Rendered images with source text
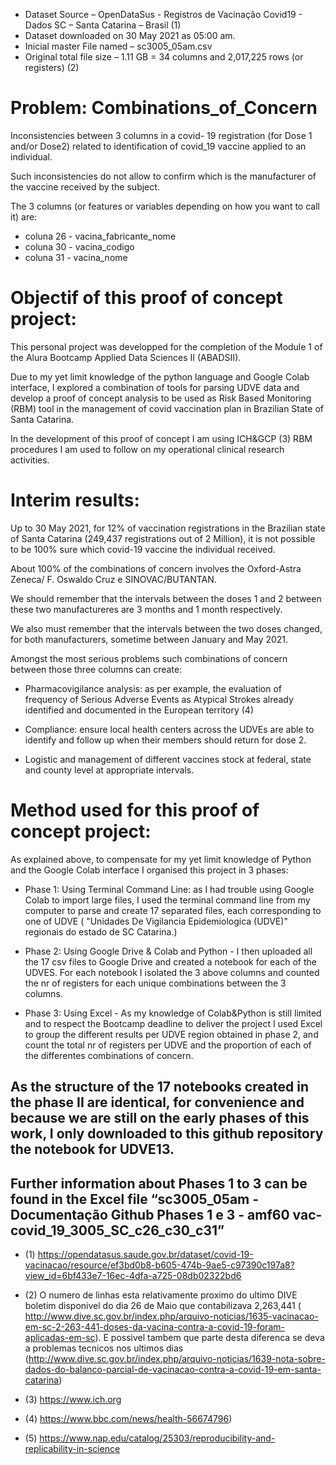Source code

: * Dataset Source – OpenDataSus  - Registros de Vacinação Covid19 - Dados SC – Santa Catarina – Brasil (1)
* Dataset downloaded on 30 May 2021 as 05:00 am.
* Inicial master File named – sc3005_05am.csv
* Original total file size – 1.11 GB = 34 columns and 2,017,225 rows (or registers) (2)

# Problem: Combinations_of_Concern

Inconsistencies between 3 columns in a covid- 19 registration (for Dose 1 and/or Dose2) related to identification of covid_19 vaccine applied to an individual.

Such inconsistencies do not allow to confirm which is the manufacturer of the vaccine received by the subject. 

The 3 columns (or features or variables depending on how you want to call it) are:

* coluna 26 - vacina_fabricante_nome
* coluna 30 - vacina_codigo
* coluna 31 - vacina_nome

# Objectif of this proof of concept project: 

This personal project was developped for the completion of the Module 1 of the Alura Bootcamp Applied Data Sciences II (ABADSII). 

Due to my yet limit knowledge of the python language and Google Colab interface, I explored a combination of tools for parsing UDVE data and develop a proof of concept analysis to be used as Risk Based Monitoring (RBM) tool in the management of covid vaccination plan in Brazilian State of Santa Catarina. 

In the development of this proof of concept I am using ICH&GCP (3) RBM procedures I am used to follow on my operational clinical research activities.


# Interim results: 

Up to 30 May 2021, for 12% of vaccination registrations in the Brazilian state of Santa Catarina (249,437 registrations out of 2 Million), it is not possible to be 100% sure which covid-19 vaccine the individual received. 

About 100% of the combinations of concern involves the Oxford-Astra Zeneca/ F. Oswaldo Cruz e SINOVAC/BUTANTAN.

We should remember that the intervals between the doses 1 and 2 between these two manufactureres are 3 months and 1 month respectively. 

We also must remember that the intervals between the two doses changed, for both manufacturers, sometime between January and May 2021.

Amongst the most serious problems such combinations of concern between those three columns can create:

* Pharmacovigilance analysis: as per example, the evaluation of frequency of Serious Adverse Events as Atypical Strokes already identified and documented in the European territory (4)

* Compliance: ensure local health centers across the UDVEs are able to identify and follow up when their members should return for dose 2.

* Logistic and management of different vaccines stock at federal, state and county level at appropriate intervals.


# Method used for this proof of concept project:

As explained above, to compensate for my yet limit knowledge of Python and the Google Colab interface I organised this project in 3 phases:

* Phase 1: Using Terminal Command Line: as I had trouble using Google Colab to import large files, I used the terminal command line from my computer to parse and create 17 separated files, each corresponding to one of  UDVE ( "Unidades De Vigilancia Epidemiologica (UDVE)" regionais do estado de SC Catarina.)

* Phase 2: Using Google Drive & Colab and Python - I then uploaded all the 17 csv files to Google Drive and created a notebook for each of the UDVES. For each notebook I isolated the 3 above columns and counted the nr of registers for each unique combinations between the 3 columns.

* Phase 3: Using Excel - As my knowledge of Colab&Python is still limited and to respect the Bootcamp deadline to deliver the project I used Excel to group the different results per UDVE region obtained in phase 2, and count the total nr of registers per UDVE and the proportion of each of the differentes combinations of concern.

## As the structure of the 17 notebooks created in the phase II are identical, for convenience and because we are still on the early phases of this work, I only downloaded to this github repository the notebook for UDVE13.

## Further information about Phases 1 to 3 can be found in the Excel file “sc3005_05am - Documentação Github Phases 1 e 3 - amf60 vac-covid_19_3005_SC_c26_c30_c31”


* (1) https://opendatasus.saude.gov.br/dataset/covid-19-vacinacao/resource/ef3bd0b8-b605-474b-9ae5-c97390c197a8?view_id=6bf433e7-16ec-4dfa-a725-08db02322bd6

* (2) O numero de linhas esta relativamente proximo do ultimo DIVE boletim disponivel do dia 26 de Maio que contabilizava 2,263,441 ( http://www.dive.sc.gov.br/index.php/arquivo-noticias/1635-vacinacao-em-sc-2-263-441-doses-da-vacina-contra-a-covid-19-foram-aplicadas-em-sc). E possivel tambem que parte desta diferenca se deva a problemas tecnicos nos ultimos dias (http://www.dive.sc.gov.br/index.php/arquivo-noticias/1639-nota-sobre-dados-do-balanco-parcial-de-vacinacao-contra-a-covid-19-em-santa-catarina)

* (3) https://www.ich.org

* (4) https://www.bbc.com/news/health-56674796)

* (5) https://www.nap.edu/catalog/25303/reproducibility-and-replicability-in-science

** What to work on **
All of the records must come back exactly as they stand, minus every picture.

** Answer below **
Source code

: * Dataset Source – OpenDataSus  - Registros de Vacinação Covid19 - Dados SC – Santa Catarina – Brasil (1)
* Dataset downloaded on 30 May 2021 as 05:00 am.
* Inicial master File named – sc3005_05am.csv
* Original total file size – 1.11 GB = 34 columns and 2,017,225 rows (or registers) (2)

# Problem: Combinations_of_Concern

Inconsistencies between 3 columns in a covid- 19 registration (for Dose 1 and/or Dose2) related to identification of covid_19 vaccine applied to an individual.

Such inconsistencies do not allow to confirm which is the manufacturer of the vaccine received by the subject. 

The 3 columns (or features or variables depending on how you want to call it) are:

* coluna 26 - vacina_fabricante_nome
* coluna 30 - vacina_codigo
* coluna 31 - vacina_nome

# Objectif of this proof of concept project: 

This personal project was developped for the completion of the Module 1 of the Alura Bootcamp Applied Data Sciences II (ABADSII). 

Due to my yet limit knowledge of the python language and Google Colab interface, I explored a combination of tools for parsing UDVE data and develop a proof of concept analysis to be used as Risk Based Monitoring (RBM) tool in the management of covid vaccination plan in Brazilian State of Santa Catarina. 

In the development of this proof of concept I am using ICH&GCP (3) RBM procedures I am used to follow on my operational clinical research activities.


# Interim results: 

Up to 30 May 2021, for 12% of vaccination registrations in the Brazilian state of Santa Catarina (249,437 registrations out of 2 Million), it is not possible to be 100% sure which covid-19 vaccine the individual received. 

About 100% of the combinations of concern involves the Oxford-Astra Zeneca/ F. Oswaldo Cruz e SINOVAC/BUTANTAN.

We should remember that the intervals between the doses 1 and 2 between these two manufactureres are 3 months and 1 month respectively. 

We also must remember that the intervals between the two doses changed, for both manufacturers, sometime between January and May 2021.

Amongst the most serious problems such combinations of concern between those three columns can create:

* Pharmacovigilance analysis: as per example, the evaluation of frequency of Serious Adverse Events as Atypical Strokes already identified and documented in the European territory (4)

* Compliance: ensure local health centers across the UDVEs are able to identify and follow up when their members should return for dose 2.

* Logistic and management of different vaccines stock at federal, state and county level at appropriate intervals.


# Method used for this proof of concept project:

As explained above, to compensate for my yet limit knowledge of Python and the Google Colab interface I organised this project in 3 phases:

* Phase 1: Using Terminal Command Line: as I had trouble using Google Colab to import large files, I used the terminal command line from my computer to parse and create 17 separated files, each corresponding to one of  UDVE ( "Unidades De Vigilancia Epidemiologica (UDVE)" regionais do estado de SC Catarina.)

* Phase 2: Using Google Drive & Colab and Python - I then uploaded all the 17 csv files to Google Drive and created a notebook for each of the UDVES. For each notebook I isolated the 3 above columns and counted the nr of registers for each unique combinations between the 3 columns.

* Phase 3: Using Excel - As my knowledge of Colab&Python is still limited and to respect the Bootcamp deadline to deliver the project I used Excel to group the different results per UDVE region obtained in phase 2, and count the total nr of registers per UDVE and the proportion of each of the differentes combinations of concern.

## As the structure of the 17 notebooks created in the phase II are identical, for convenience and because we are still on the early phases of this work, I only downloaded to this github repository the notebook for UDVE13.

## Further information about Phases 1 to 3 can be found in the Excel file “sc3005_05am - Documentação Github Phases 1 e 3 - amf60 vac-covid_19_3005_SC_c26_c30_c31”


* (1) https://opendatasus.saude.gov.br/dataset/covid-19-vacinacao/resource/ef3bd0b8-b605-474b-9ae5-c97390c197a8?view_id=6bf433e7-16ec-4dfa-a725-08db02322bd6

* (2) O numero de linhas esta relativamente proximo do ultimo DIVE boletim disponivel do dia 26 de Maio que contabilizava 2,263,441 ( http://www.dive.sc.gov.br/index.php/arquivo-noticias/1635-vacinacao-em-sc-2-263-441-doses-da-vacina-contra-a-covid-19-foram-aplicadas-em-sc). E possivel tambem que parte desta diferenca se deva a problemas tecnicos nos ultimos dias (http://www.dive.sc.gov.br/index.php/arquivo-noticias/1639-nota-sobre-dados-do-balanco-parcial-de-vacinacao-contra-a-covid-19-em-santa-catarina)

* (3) https://www.ich.org

* (4) https://www.bbc.com/news/health-56674796)

* (5) https://www.nap.edu/catalog/25303/reproducibility-and-replicability-in-science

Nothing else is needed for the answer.